Another ski season has come and gone, and to the unsuspecting tourist, everything was business as usual. Stellar, in fact.
“Record-breaking” on all fronts to anyone who wasn’t around in the ’70s. As the storms kept rolling in, so did the tourists and their dollars. Ski racks and parking lots jam-packed three-deep. On the freshly groomed surface, mountain operations were perfect.
However, ask year-round locals their thoughts, and they’ll ask you, “How much time do you have?” They averted their eyes to the increased pass prices, widow-makers left hanging over trails, and the log rounds left on the sides of trails before the snow safely covered them. Not to mention the insane parking situation that had some throwing up their hands and turning back to town.
Or the others who scattered during Texas spring break and said, “You can have it.” These are all the winter circumstances we have accepted. A deal with the devil to get our turns in.
But what we will not accept, or ignore, is the treatment of the individuals who built Purgatory. The old-timers. The legends. The ones who risked their lives every day to create our paradise in the San Juans.

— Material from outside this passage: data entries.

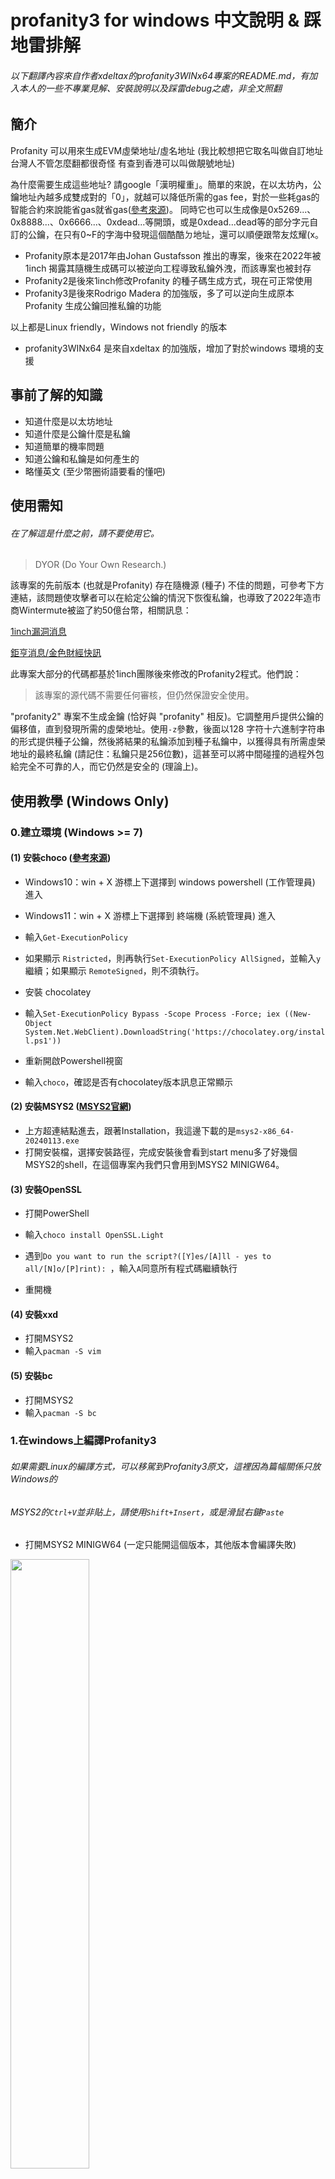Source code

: # profanity3 for windows 中文說明 & 踩地雷排解
###### 以下翻譯內容來自作者xdeltax的profanity3WINx64專案的README.md，有加入本人的一些不專業見解、安裝說明以及踩雷debug之處，非全文照翻

## 簡介

Profanity 可以用來生成EVM虛榮地址/虛名地址
(我比較想把它取名叫做自訂地址 台灣人不管怎麼翻都很奇怪 有查到香港可以叫做靚號地址)

為什麼需要生成這些地址? 請google「漢明權重」。簡單的來說，在以太坊內，公鑰地址內越多成雙成對的「0」，就越可以降低所需的gas fee，對於一些耗gas的智能合約來說能省gas就省gas([參考來源](https://www.odaily.news/post/5183914))。
同時它也可以生成像是0x5269...、0x8888...、0x6666...、0xdead...等開頭，或是0xdead...dead等的部分字元自訂的公鑰，在只有0~F的字海中發現這個酷酷ㄉ地址，還可以順便跟幣友炫耀(x。

- Profanity原本是2017年由Johan Gustafsson 推出的專案，後來在2022年被1inch 揭露其隨機生成碼可以被逆向工程導致私鑰外洩，而該專案也被封存
- Profanity2是後來1inch修改Profanity 的種子碼生成方式，現在可正常使用
- Profanity3是後來Rodrigo Madera 的加強版，多了可以逆向生成原本Profanity 生成公鑰回推私鑰的功能
  
以上都是Linux friendly，Windows not friendly 的版本

- profanity3WINx64 是來自xdeltax 的加強版，增加了對於windows 環境的支援



## 事前了解的知識

- 知道什麼是以太坊地址
- 知道什麼是公鑰什麼是私鑰
- 知道簡單的機率問題
- 知道公鑰和私鑰是如何產生的
- 略懂英文 (至少幣圈術語要看的懂吧)


## 使用需知

###### 在了解這是什麼之前，請不要使用它。

> DYOR (Do Your Own Research.)

該專案的先前版本 (也就是Profanity) 存在隨機源 (種子) 不佳的問題，可參考下方連結，該問題使攻擊者可以在給定公鑰的情況下恢復私鑰，也導致了2022年造市商Wintermute被盜了約50億台幣，相關訊息：

[1inch漏洞消息](https://blog.1inch.io/a-vulnerability-disclosed-in-profanity-an-ethereum-vanity-address-tool/) 

[鉅亨消息/金色財經快訊](https://news.cnyes.com/news/id/4955767) 

此專案大部分的代碼都基於1inch團隊後來修改的Profanity2程式。他們說：

> 該專案的源代碼不需要任何審核，但仍然保證安全使用。

"profanity2" 專案不生成金鑰 (恰好與 "profanity" 相反)。它調整用戶提供公鑰的偏移值，直到發現所需的虛榮地址。使用`-z`參數，後面以128 字符十六進制字符串的形式提供種子公鑰，然後將結果的私鑰添加到種子私鑰中，以獲得具有所需虛榮地址的最終私鑰 (請記住：私鑰只是256位數)，這甚至可以將中間碰撞的過程外包給完全不可靠的人，而它仍然是安全的 (理論上)。

## 使用教學 (Windows Only)

### 0.建立環境 (Windows >= 7)

####  (1) 安裝choco ([參考來源](https://www.nvda.org.tw/refined/ui=2004100000tm=1989344034))
- Windows10：win + X 游標上下選擇到 windows powershell (工作管理員) 進入

- Windows11：win + X 游標上下選擇到 終端機 (系統管理員) 進入

- 輸入```Get-ExecutionPolicy```

- 如果顯示 ```Ristricted```，則再執行```Set-ExecutionPolicy AllSigned```，並輸入```y```繼續；如果顯示 ```RemoteSigned```，則不須執行。


- 安裝 chocolatey

- 輸入```Set-ExecutionPolicy Bypass -Scope Process -Force; iex ((New-Object System.Net.WebClient).DownloadString('https://chocolatey.org/install.ps1'))```

- 重新開啟Powershell視窗

- 輸入```choco```，確認是否有chocolatey版本訊息正常顯示

#### (2) 安裝MSYS2 ([MSYS2官網](https://www.msys2.org/))
- 上方超連結點進去，跟著Installation，我這邊下載的是```msys2-x86_64-20240113.exe```
- 打開安裝檔，選擇安裝路徑，完成安裝後會看到start menu多了好幾個MSYS2的shell，在這個專案內我們只會用到MSYS2 MINIGW64。


#### (3) 安裝OpenSSL
- 打開PowerShell
  
- 輸入```choco install OpenSSL.Light```

- 遇到```Do you want to run the script?([Y]es/[A]ll - yes to all/[N]o/[P]rint): ```，輸入```A```同意所有程式碼繼續執行

- 重開機

#### (4) 安裝xxd
- 打開MSYS2
- 輸入```pacman -S vim```

#### (5) 安裝bc
- 打開MSYS2
- 輸入```pacman -S bc```


### 1.在windows上編譯Profanity3
###### 如果需要Linux的編譯方式，可以移駕到Profanity3原文，這裡因為篇幅關係只放Windows的

###### MSYS2的```Ctrl+V```並非貼上，請使用```Shift+Insert```，或是滑鼠右鍵```Paste```

- 打開MSYS2 MINIGW64 (一定只能開這個版本，其他版本會編譯失敗)
  
<img src="https://github.com/brianoy/profanity3/assets/24865458/96be05a9-2425-4a1b-9a40-ce1b1a3d7c98" width="50%" >


- 輸入```pacman -S mingw-w64-x86_64-toolchain mingw-w64-x86_64-opencl-headers```
- 輸入```pacman -S base-devel gcc vim cmake```
- 輸入```pacman -S mingw-w64-x86_64-bc```
  
  
  
- 請將位址改成你放profanity3WINx64的實際資料夾位置，輸入```cd /C/somewhere/in/your/computer/profanity3WINx64```，須注意路徑引用問題，不要使用```\```反斜線
- Windows系統請輸入```make -f Makefile.WIN```
- 編譯完成
- 輸入```./profanity3.exe```

### 2.生成一串公鑰A 以及 私鑰A (絕對只能在本地端執行)

透過 openssl 在 MSYS2 終端生成私鑰和公鑰（從公鑰中刪除前綴 "04"）：
```bash
$ openssl ecparam -genkey -name secp256k1 -text -noout -outform DER | xxd -p -c 1000 | sed 's/41534e31204f49443a20736563703235366b310a30740201010420/Private Key: /' | sed 's/a00706052b8104000aa144034200/\'$'\nPublic Key: /'
```

您將會得到：

私鑰A: ```Private Key: 8825e602379969a2e97297601eccf47285f8dd4fedfae2d1684452415623dac3```

公鑰A: ```Public Key: 04e9507a57c01e9e18a929366813909bbc14b2d702a46c056df77465774d449e48b9f9c2279bb9a5996d2bd2c9f5c9470727f7f69c11f7eeee50efeaf97107a09c```

我們需要將Public Key的```04```前綴刪除，實際得到：```e9507a57c01e9e18a929366813909bbc14b2d702a46c056df77465774d449e48b9f9c2279bb9a5996d2bd2c9f5c9470727f7f69c11f7eeee50efeaf97107a09c```這串128碼16進位數的公鑰。

### 3.碰撞計算(可以外包)
###### 此範例是指定待擬合的公鑰，並尋找(碰撞)其私鑰

```bash
./profanity3.exe -z e9507a57c01e9e18a929366813909bbc14b2d702a46c056df77465774d449e48b9f9c2279bb9a5996d2bd2c9f5c9470727f7f69c11f7eeee50efeaf97107a09c --matching 888888XXXXXXXXXXXXXXXXXXXXXXXXXXXX888888

> Time: 255s Score: 5 Private: 0x00004ef54fa692de2b8a0c6ee30b63f96cf8b785ca21a373b400ea2b0b2facaf Address: 0x8888c2664dcabec06ba8b89660b6f40fbf888888
```

您將會得到：

私鑰B: ```Private: 0x00004ef54fa692de2b8a0c6ee30b63f96cf8b785ca21a373b400ea2b0b2facaf```

公鑰B: ```Address: 0x8888c2664dcabec06ba8b89660b6f40fbf888888```


### 4.合併私鑰(絕對只能在本地端執行)

- 格式為：
  
> ```私鑰A = 初始私鑰```
> 
> ```私鑰B = 碰撞後產生的私鑰```

私鑰A = ```8825e602379969a2e97297601eccf47285f8dd4fedfae2d1684452415623dac3```

私鑰B = ```00004ef54fa692de2b8a0c6ee30b63f96cf8b785ca21a373b400ea2b0b2facaf```


#### 從MSYS2 終端機

- 請確保計算時兩個私鑰都是```XXXXXXXXXXXXXXXXXXXXXXXXXXXXXXXXXXXXXXXXXXXXXXXXXXXXXXXXXXXX```，不須加上雙引號```""```、單引號```''```、前綴```0x```，為64碼16進位數。

- 終端機輸入格式為：
  
> ```(echo 'ibase=16;obase=10' && (echo '(私鑰A + 私鑰B) % FFFFFFFFFFFFFFFFFFFFFFFFFFFFFFFFFFFFFFFFFFFFFFFFFFFFFFFEFFFFFC2F' | tr '[:lower:]' '[:upper:]')) | bc```

- 在此範例，也就是：

- 開啟MSYS2 終端機
  
輸入
```bash
$ (echo 'ibase=16;obase=10' && (echo '(8825e602379969a2e97297601eccf47285f8dd4fedfae2d1684452415623dac3 + 00004ef54fa692de2b8a0c6ee30b63f96cf8b785ca21a373b400ea2b0b2facaf) % FFFFFFFFFFFFFFFFFFFFFFFFFFFFFFFFFFFFFFFFFFFFFFFFFFFFFFFEFFFFFC2F' | tr '[:lower:]' '[:upper:]')) | bc

882634F7873FFC8114FCA3CF01D8586BF2F194D5B81C86451C453C6C61538772
```

- 自行加上```0x```前綴，可得實際私鑰C：```0x882634F7873FFC8114FCA3CF01D8586BF2F194D5B81C86451C453C6C61538772```

#### 從Python shell(非python程式)

請確保計算時兩個私鑰都是```0xXXXXXXXXXXXXXXXXXXXXXXXXXXXXXXXXXXXXXXXXXXXXXXXXXXXXXXXXXXXX```，不須加上雙引號```""```、單引號```''```，需加上前綴```0x```，```0x```後為64碼16進位數。

- 終端機輸入格式為：

> ```python3```
> 
> ```hex((私鑰A + 私鑰B) % 0xFFFFFFFFFFFFFFFFFFFFFFFFFFFFFFFFFFFFFFFFFFFFFFFFFFFFFFFEFFFFFC2F)```


在此範例，也就是：

- 開啟powershell終端機或cmd終端機

- 輸入```python```，進入```python shell```
  
```bash
>>> hex((0x8825e602379969a2e97297601eccf47285f8dd4fedfae2d1684452415623dac3 + 0x00004ef54fa692de2b8a0c6ee30b63f96cf8b785ca21a373b400ea2b0b2facaf) % 0xFFFFFFFFFFFFFFFFFFFFFFFFFFFFFFFFFFFFFFFFFFFFFFFFFFFFFFFEFFFFFC2F)
'0x882634f7873ffc8114fca3cf01d8586bf2f194d5b81c86451c453c6c61538772'
```


- 可得實際私鑰C：```0x882634F7873FFC8114FCA3CF01D8586BF2F194D5B81C86451C453C6C61538772```

#### 處理前導0問題

```bash
>>> (echo 'ibase=16;obase=10' && (echo '(0bc657b0af28b743c7f0d49c4de78efd47a5c8923dabfdef051fff5cdc7c30e7 + 0x0000f8ba428990fca1e618a252ac3614f5de19b20ff00c2ded57bfb6933830aa) % FFFFFFFFFFFFFFFFFFFFFFFFFFFFFFFFFFFFFFFFFFFFFFFFFFFFFFFEFFFFFC2F' | tr '[:lower:]' '[:upper:]')) | bc
>>> BC7506AF1B2484069D6ED3EA093C5123D83E2444D9C0A1CF277BF226FB49AD0
```
此範例中會看到生成的私鑰```BC7506AF1B2484069D6ED3EA093C5123D83E2444D9C0A1CF277BF226FB49AD0```為63碼，只須向前面補0直到64碼即可```0BC7506AF1B2484069D6ED3EA093C5123D83E2444D9C0A1CF277BF226FB49AD0```，所以實際私鑰為：```0x0BC7506AF1B2484069D6ED3EA093C5123D83E2444D9C0A1CF277BF226FB49AD0```

這是由於私鑰A和私鑰B的求和過程中未在最終生成的十六進制中顯示前導0。


## profanity3 完整說明
```

  強制參數：
    -z                      以種子公鑰開始（不包含前綴04）
                            （將其私鑰添加到“profanity3”生成的私鑰中）
  基本模式：
    --benchmark             不計分數運行，進行基準測試。
    --zeros                 在哈希的任何位置打分。
    --letters               在哈希的任何位置打分。
    --numbers               在哈希的任何位置打分。
    --mirror                從中心進行鏡像打分。
    --leading-doubles       在以十六進制對開頭的哈希上打分。
    --crack                 嘗試找到profanity1公鑰的私鑰。

  帶參數的模式：
    --leading <single hex>  在以給定十六進制字符開頭的哈希上打分。
    --matching <hex string> 在與給定十六進制字符串匹配的哈希上打分。

  高級模式：
    --contract              不是帳戶地址，而是對帳戶的第零筆交易創建的合約
                            地址進行打分。
    --leading-range         在給定範圍內以字符開頭的哈希上打分。
    --range                 在給定範圍內具有字符的哈希上打分。
  範圍：
    -m, --min <0-15>        設置範圍最小值（包括），0是“0”，15是“f”。
    -M, --max <0-15>        設置範圍最大值（包括），0是“0”，15是“f”。

  設備控制：
    -s, --skip <index>      跳過由索引指定的設備。
    -n, --no-cache          不加載內核的緩存的預編譯版本。

  調整：
    -w, --work <size>       設置OpenCL本地工作大小。[默認值= 64]
    -W, --work-max <size>   設置OpenCL最大工作大小。[默認值= -i * -I]
    -i, --inverse-size      設置要在一個工作項中計算的模反數的大小。[默認值= 255]
    -I, --inverse-multiple  設置將在其中運行多少個上述工作項
                            的並行運行。[默認值= 16384]
  示例：
    ./profanity3 -z HEX_PUBLIC_KEY_128_CHARS_LONG --leading f 
    ./profanity3 -z HEX_PUBLIC_KEY_128_CHARS_LONG --matching dead
    ./profanity3 -z HEX_PUBLIC_KEY_128_CHARS_LONG --matching badXXXXXXXXXXXXXXXXXXXXXXXXXXXXXXXXXXbad
    ./profanity3 -z HEX_PUBLIC_KEY_128_CHARS_LONG --leading-range -m 0 -M 1
    ./profanity3 -z HEX_PUBLIC_KEY_128_CHARS_LONG --leading-range -m 10 -M 12
    ./profanity3 -z HEX_PUBLIC_KEY_128_CHARS_LONG --range -m 0 -M 1
    ./profanity3 -z HEX_PUBLIC_KEY_128_CHARS_LONG --contract --leading 0
    ./profanity3 -z HEX_PUBLIC_KEY_128_CHARS_LONG --crack

  關於：
    profanity3 是一個使用OpenCL的GPU的計算能力的以太坊虛擬機(EVM)地址生成器。

  Forked "profanity3":
    Author: Rodrigo Madera <madera@acm.org>
    Disclaimer:
      This project "profanity3" was forked from the "profanity2" project and
      modified to allow you to assess the quality of your "profanity1" keys.
      No guarantees whatsoever are given, so use this at your own risk and
      don't bother me about it. Also, don't be evil. Use this to assess
      your own addresses and keep them safe. But better yet, if you have
      any wallets generated with profanity1, just throw them away.

  Forked "profanity2":
    Author: 1inch Network <info@1inch.io>
    Disclaimer:
      The project "profanity2" was forked from the original project and
      modified to guarantee "SAFETY BY DESIGN". This means source code of
      this project doesn't require any audits, but still guarantee safe usage.

  From original "profanity":
    Author: Johan Gustafsson <profanity@johgu.se>
    Beer donations: 0x000dead000ae1c8e8ac27103e4ff65f42a4e9203
    Disclaimer:
      Always verify that a private key generated by this program corresponds to
      the public key printed by importing it to a wallet of your choice. This
      program like any software might contain bugs and it does by design cut
      corners to improve overall performance.
```





## 效能
### 算力比較
|型號|核心頻率|記憶體頻率|帶入的修正參數|算力(百萬哈希/秒)|擬合8位數所需時間
|:-:|:-:|:-:|:-:|:-:|:-:|
|RTX 3070 OC|1850+191|6800+999|-I 64384 -w 64384 -i 512|501.0 MH/s|
|RTX 3070 OC|2010|7550|NO|470.0 MH/s|
|RTX 3070|1850|6800|NO|441.0 MH/s| ~10s
|GTX 1070 OC|1950|4450|NO|179.0 MH/s| ~24s
|GTX 1070|1750|4000|NO|163.0 MH/s| ~26s
|GTX 1060 3GB OC|2050|4212|NO|101.0 MH/s| 
|RX 480|1328|2000|YES|120.0 MH/s| ~36s
|Apple Silicon M1<br/>(8-core GPU)|-|-|-|45.0 MH/s| ~97s
|Apple Silicon M1 Max<br/>(32-core GPU)|-|-|-|172.0 MH/s| ~25s

### 修正參數
以使用RTX 3070, 8G RAM, 46 compute units (precompiled = no)為例，輸入修正參數，可以有效的加強性能：

```bash
.\profanity3 -I 64384 -w 64384 -i 512 -z e9507a57c01e9e18a929366813909bbc14b2d702a46c056df77465774d449e48b9f9c2279bb9a5996d2bd2c9f5c9470727f7f69c11f7eeee50efeaf97107a09c --leading-doubles 
```

|型號|Δ核心頻率|Δ記憶體頻率|算力(百萬哈希/秒)
|:-:|:-:|:-:|:-:|
|RTX 3070|+0|+0|462 MH/s|
|RTX 3070|+170|+845|497 MH/s|
|RTX 3070|+191|+999|501 MH/s|


### 50%的碰撞機率
```
  i.e.: rate = 440 MHashes / sec = 440'000'000 Hashes / sec
  permutations = 16 ^ (prefixlength + postfixlength)
  prob50% = log(0.5) / log(1 - 1 / permutations)
  timeTo50% = prob50% / rate
```

https://keisan.casio.com/calculator

```log(0.5)/log(1-1/16^12)/440000000/60/60/24 (days)```

以3070為例，算力為440MH/s，50%的碰撞機率

|字元擬合數量|花費時間
|:-:|:-:|
|7碼|0.5秒|
|8碼|7秒|
|9碼|108秒|
|10碼|28分鐘|
|11碼|7.7小時|
|12碼|5天|
|13碼|82天|
|14碼|3.6年|
|15碼|56年|
|16碼|921年|

## debug Q&A
### 1.python shell叫不出來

They are the ones who operated on respect. Respect for each other, the mountain, what they were building for the town and the beautiful sport of skiing. They were the ones who worked for pennies on the dollar. The ones who traded skills for ski passes and who started a logging company to keep building the ski area when the corporation ran out of money. They gave firewood to the whole town throughout the year.
They raised their family on the mountain, and the mountain became their family in return. They were, and still are, the soul of this town and that mountain. They never asked for much, and still don’t. The least you can do is give them what they already earned – their lifetime passes after working 20 to 25 years.
Don’t tell the town that the records don’t exist in your computer system anymore and make them go hunt down all their old passes to prove their work history. How embarrassing to see them skiing every day, know exactly who they are, ski on the trails named after them, then tell them to their faces that they don’t exist anymore.
How humiliating it is for people to have to print out #GIVEDALEALIFETIME stickers and stick them to the snow stake for someone to take notice.
The legends and old-timers have been around before most of us got here and will still be here when many leave. They are the single greatest resource that mountain has. They are the shepherds of new generations and the gatekeepers to the past.
The very least we can do for them is show an ounce of respect and gratitude, and give them their lifetime passes.
Nicole Wagner is a resident ski bum in La Plata County.